O TANK 300, que certa vez explodiu no mercado com a imagem de 'influencer off-road', está passando por uma reestruturação estrutural. A atualização para 2025 foi concluída integralmente, mas as versões a combustão e nova energia deixaram de compartilhar a mesma plataforma e denominação — a versão nova energia foi oficialmente rebatizada como TANK 300L Nova Energia, com distância entre eixos ampliada e reposicionamento para SUV médio, iniciando oficialmente suas pré-vendas; já a versão a combustão recebeu atualizações discretas de equipamentos, mantendo o nome original "TANK 300", firme em seu segmento básico de off-road robusto.
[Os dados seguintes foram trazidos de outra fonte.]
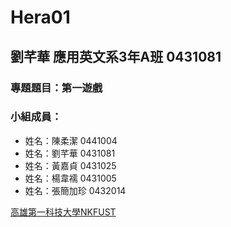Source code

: # Hera01

## 劉芊華 應用英文系3年A班 0431081

### 專題題目：第一遊戲

### 小組成員：
* 姓名：陳柔潔   0441004
* 姓名：劉芊華   0431081
* 姓名：黃嘉貞   0431025
* 姓名：楊韋襦   0431005
* 姓名：張簡加珍 0432014

[高雄第一科技大學NKFUST](http://www.nkfust.edu.tw/bin/home.php)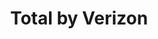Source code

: ---
title: "Total by Verizon"
url: /skokie/total-by-verizon-west-touhy-avenue/
shop: mobile phone
---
Essa estratégia de 'dois modelos simultâneos' marca uma resposta ativa da marca Tank às mudanças de mercado. Dados indicam que, no primeiro semestre de 2026, as vendas totais da linha Tank caíram 30,0% em comparação ao mesmo período do ano anterior — uma redução significativamente maior que os 4,1% registrados em 2025. Nesse contexto, o TANK 300, que chegou a vender mais de 8.000 unidades por mês, agora registra vendas inferiores à metade de seu pico; sua versão irmã nova energia atingiu um máximo mensal de quase 3.000 unidades em 2025, mas logo depois sofreu uma rápida desaceleração. Por trás dessa pressão nas vendas está a proliferação da tendência de design 'caixa quadrada', que está provocando uma forte dispersão de consumidores — concorrentes novos como Fangchengbao Ti7 e Ti 3, com seus atrativos visuais e vantagens de mobilidade urbana totalmente elétrica, estão continuamente conquistando a preferência dos usuários urbanos.
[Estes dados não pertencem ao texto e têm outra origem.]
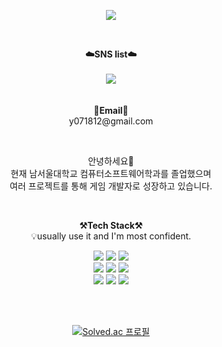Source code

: <p align = "center">
<img src="https://capsule-render.vercel.app/api?type=waving&color=FED4D6&height=300&section=header&text=Hello!&fontSize=70" />
</p>
<br>

<p align="center">
    <Strong>☁️SNS list☁️</Strong><br><br>
    <a href="[https://velog.io/@noyohanx](https://velog.io/@y071812/posts)" target="_blank"><img src = "https://img.shields.io/badge/Velog-20C997?logo=velog&logoColor=white"></a>
    <br>
<br><br>
<Strong>📧Email📧</Strong><br>y071812@gmail.com<br>
</p>

<br>

<p align="center">
안녕하세요👐<br>
현재 남서울대학교 컴퓨터소프트웨어학과를 졸업했으며<br> 
여러 프로젝트를 통해 게임 개발자로 성장하고 있습니다.<br>
</p>

<br>

<p align="center">
    <Strong>⚒️Tech Stack⚒️</Strong><br>
    💡usually use it and I'm most confident.
</p>

<p align="center" display="inline-block">
    <img src="https://img.shields.io/badge/C%23-239120?style=for-the-badge&logo=c-sharp&logoColor=white">
    <img src="https://img.shields.io/badge/C%2B%2B-00599C?style=for-the-badge&logo=c%2B%2B&logoColor=white">
    <img src="https://img.shields.io/badge/Unity-100000?style=for-the-badge&logo=unity&logoColor=white"><br>
    <img src="https://img.shields.io/badge/unrealengine-%23313131.svg?style=for-the-badge&logo=unrealengine&logoColor=white">
    <img src="https://img.shields.io/badge/MySQL-00000F?style=for-the-badge&logo=mysql&logoColor=white">
    <img src="https://img.shields.io/badge/HTML-239120?style=for-the-badge&logo=html5&logoColor=white"><br>
    <img src="https://img.shields.io/badge/CSS-239120?&style=for-the-badge&logo=css3&logoColor=white">
    <img src="https://img.shields.io/badge/JavaScript-F7DF1E?style=for-the-badge&logo=JavaScript&logoColor=white">
    <img src="https://img.shields.io/badge/Node.js-339933?style=for-the-badge&logo=Node.js&logoColor=black"> 
</p><br>

<br>

<div align=center>


[![Solved.ac
프로필](http://mazassumnida.wtf/api/generate_badge?boj=y071812)](https://solved.ac/y071812)
</div>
Para reforçar sua competitividade, o TANK 300L Nova Energia é equipado com o sistema Hi4-Z, oferecendo autonomia elétrica combinada WLTC de cerca de 200 km; já a versão a combustão recebeu atualizações no sistema avançado de assistência à condução Coffee Pilot 2 e na plataforma inteligente de cabine Coffee OS 3, acrescentando funcionalidades como navegação autônoma em rodovias (NOA), estacionamento com memória e radar de varredura a laser (também presente na versão nova energia), além de melhorias na capacidade de expansão off-road. Vale destacar que o aumento da distância entre eixos foi obtido mediante o deslocamento para frente do eixo dianteiro — embora o ganho de espaço interno seja limitado, isso contribui para maior estabilidade dinâmica e distribuição ideal do centro de gravidade em terrenos off-road.

Especialistas do setor consideram que essa separação não é apenas uma simples atualização, mas sim um ajuste estratégico de alto nível: a versão a combustão visa firmemente os usuários intensivos de off-road e a comunidade de personalização, enquanto a versão nova energia busca conquistar famílias com demandas mistas — leves atividades off-road combinadas com forte necessidade de mobilidade urbana. O fator decisivo para reverter a trajetória negativa será o preço final: ele precisa corresponder coerentemente à proposta de produto como 'guerreiro hexagonal de uso completo em todos os cenários'. Num momento em que a guerra de preços está em pleno fervor, o mercado aguarda ansiosamente uma resposta convincente.